[ydnaclementine]

> it’s no longer possible thanks to a cursed thing called CGNAT

as someone who does publicly expose services that have auth, why does CGNAT make exposing ports publicly bad?

[jjcob]

It makes it impossible, because your modem/router no longer has a public IP that you can connect to from the internet.

[jen729w]

FYI my ISP (Aussie Broadband) will put you on a non-CGNAT subnet if you call and ask.

Tailscale is a better idea.

[joshstrange]

My ISP (USA, Metronet) will give you a static IP (instead of their CGNAT) for $10/mo which I happily pay.

Tailscale is great but direct is always better IMHO.

[ThePowerOfFuet]

Not bad, impossible; it is NAT over which you have no control and thus cannot forward ports.

[tass]

Other replies explained the why, though cgnat wouldn’t be a problem if you also had ipv6.

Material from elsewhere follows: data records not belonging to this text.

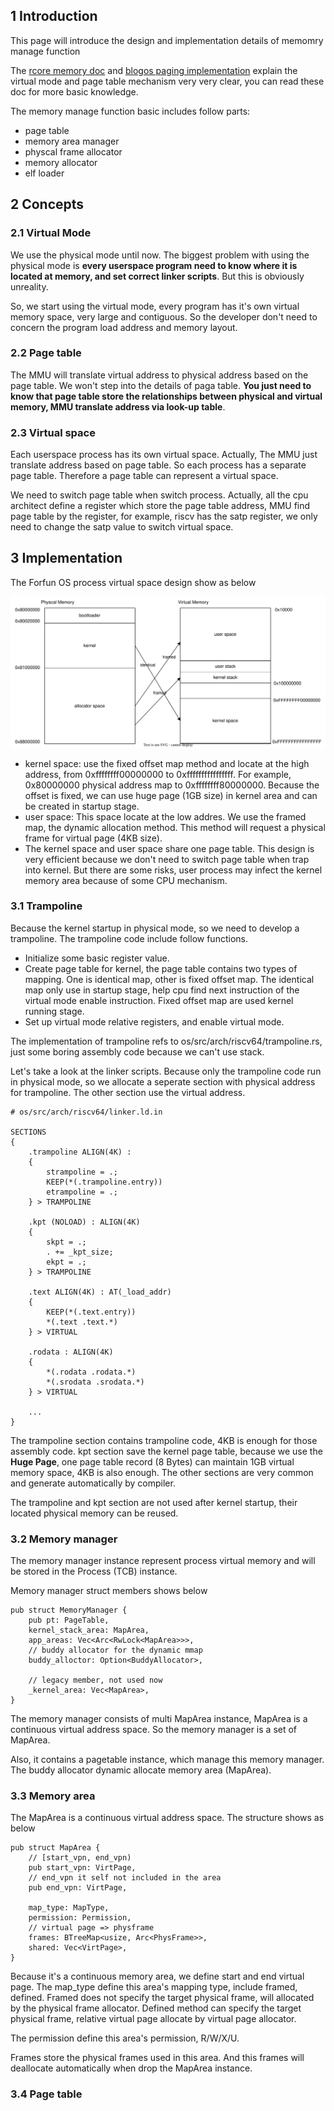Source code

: ## 1 Introduction

This page will introduce the design and implementation details of memomry manage function

The [rcore memory doc](https://rcore-os.cn/rCore-Tutorial-Book-v3/chapter4/index.html) and [blogos paging implementation](https://os.phil-opp.com/paging-implementation/) explain the virtual mode and page table mechanism very very clear, you can read these doc for more basic knowledge.

The memory manage function basic includes follow parts:

- page table
- memory area manager
- physcal frame allocator
- memory allocator
- elf loader

## 2 Concepts 

### 2.1 Virtual Mode

We use the physical mode until now. The biggest problem with using the physical mode is **every userspace program need to know where it is located at memory, and set correct linker scripts**. But this is obviously unreality.

So, we start using the virtual mode, every program has it's own virtual memory space, very large and contiguous. So the developer don't need to concern the program load address and memory layout.

### 2.2 Page table

The MMU will translate virtual address to physical address based on the page table. We won't step into the details of paga table. **You just need to know that page table store the relationships between physical and virtual memory, MMU translate address via look-up table**.

### 2.3 Virtual space

Each userspace process has its own virtual space. Actually, The MMU just translate address based on page table. So each process has a separate page table. Therefore a page table can represent a virtual space. 

We need to switch page table when switch process. Actually, all the cpu architect define a register which store the page table address, MMU find page table by the register, for example, riscv has the satp register, we only need to change the satp value to switch virtual space.


## 3 Implementation

The Forfun OS process virtual space design show as below

<img src="../../drawio//mm.svg" name="Forfun OS Virtual Space on riscv64 qemu virt platform" >

- kernel space: use the fixed offset map method and locate at the high address, from 0xffffffff00000000 to 0xffffffffffffffff. For example, 0x80000000 physical address map to 0xffffffff80000000. Because the offset is fixed, we can use huge page (1GB size) in kernel area and can be created in startup stage.
- user space: This space locate at the low addres. We use the framed map, the dynamic allocation method. This method will request a physical frame for virtual page (4KB size).
- The kernel space and user space share one page table. This design is very efficient because we don't need to switch page table when trap into kernel. But there are some risks, user process may infect the kernel memory area because of some CPU mechanism.

### 3.1 Trampoline

Because the kernel startup in physical mode, so we need to develop a trampoline. The trampoline code include follow functions.

- Initialize some basic register value.
- Create page table for kernel, the page table contains two types of mapping. One is identical map, other is fixed offset map. The identical map only use in startup stage, help cpu find next instruction of the virtual mode enable instruction. Fixed offset map are used kernel running stage.
- Set up virtual mode relative registers, and enable virtual mode.

The implementation of trampoline refs to os/src/arch/riscv64/trampoline.rs, just some boring assembly code because we can't use stack.

Let's take a look at the linker scripts. Because only the trampoline code run in physical mode, so we allocate a seperate section with physical address for trampoline. The other section use the virtual address.

```
# os/src/arch/riscv64/linker.ld.in

SECTIONS
{
    .trampoline ALIGN(4K) :
    {
        strampoline = .;
        KEEP(*(.trampoline.entry))
        etrampoline = .;
    } > TRAMPOLINE

    .kpt (NOLOAD) : ALIGN(4K) 
    {
        skpt = .;
        . += _kpt_size;
        ekpt = .;
    } > TRAMPOLINE

    .text ALIGN(4K) : AT(_load_addr)
    {
        KEEP(*(.text.entry))
        *(.text .text.*)
    } > VIRTUAL

    .rodata : ALIGN(4K)
    {
        *(.rodata .rodata.*)
        *(.srodata .srodata.*)
    } > VIRTUAL

    ...
}

```

The trampoline section contains trampoline code, 4KB is enough for those assembly code. kpt section save the kernel page table, because we use the **Huge Page**, one page table record (8 Bytes) can maintain 1GB virtual memory space, 4KB is also enough. The other sections are very common and generate automatically by compiler.

The trampoline and kpt section are not used after kernel startup, their located physical memory can be reused.

### 3.2 Memory manager

The memory manager instance represent process virtual memory and will be stored in the Process (TCB) instance.

Memory manager struct members shows below

```
pub struct MemoryManager {
    pub pt: PageTable,
    kernel_stack_area: MapArea,
    app_areas: Vec<Arc<RwLock<MapArea>>>,
    // buddy allocator for the dynamic mmap
    buddy_alloctor: Option<BuddyAllocator>,

    // legacy member, not used now
    _kernel_area: Vec<MapArea>,
}
```

The memory manager consists of multi MapArea instance, MapArea is a continuous virtual address space. So the memory manager is a set of MapArea.

Also, it contains a pagetable instance, which manage this memory manager. The buddy allocator dynamic allocate memory area (MapArea).

### 3.3 Memory area

The MapArea is a continuous virtual address space. The structure shows as below

```
pub struct MapArea {
    // [start_vpn, end_vpn)
    pub start_vpn: VirtPage,
    // end_vpn it self not included in the area
    pub end_vpn: VirtPage,
    
    map_type: MapType,
    permission: Permission,
    // virtual page => physframe
    frames: BTreeMap<usize, Arc<PhysFrame>>,
    shared: Vec<VirtPage>,
}
```

Because it's a continuous memory area, we define start and end virtual page. The map_type define this area's mapping type, include framed, defined. Framed does not specify the target physical frame, will allocated by the physical frame allocator. Defined method can specify the target physical frame, relative virtual page allocate by virtual page allocator.

The permission define this area's permission, R/W/X/U. 

Frames store the physical frames used in this area. And this frames will deallocate automatically when drop the MapArea instance.

### 3.4 Page table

Luckily for me I have a regular ip4 address but if that ever changed I’d be out of luck unless my isp (quantum fibre) implemented a proper ipv6 solution.

[aodin]

I have Quantum Fiber in Colorado and enabled IPv6 on the old CenturyLink C4000XG modem following these directions: https://www.centurylink.com/home/help/internet/modems-and-ro...

[tass]

That uses 6rd which is typically slow (since it basically proxies through an ipv4->6 bridge), and in my case it worked on their provided router but not with opnsense.

[SR2Z]

CGNAT isn't used with ipv6, right?

[tass]

I’m not an expert on this but I can’t imagine why it would be deployed that way given the complexity it adds.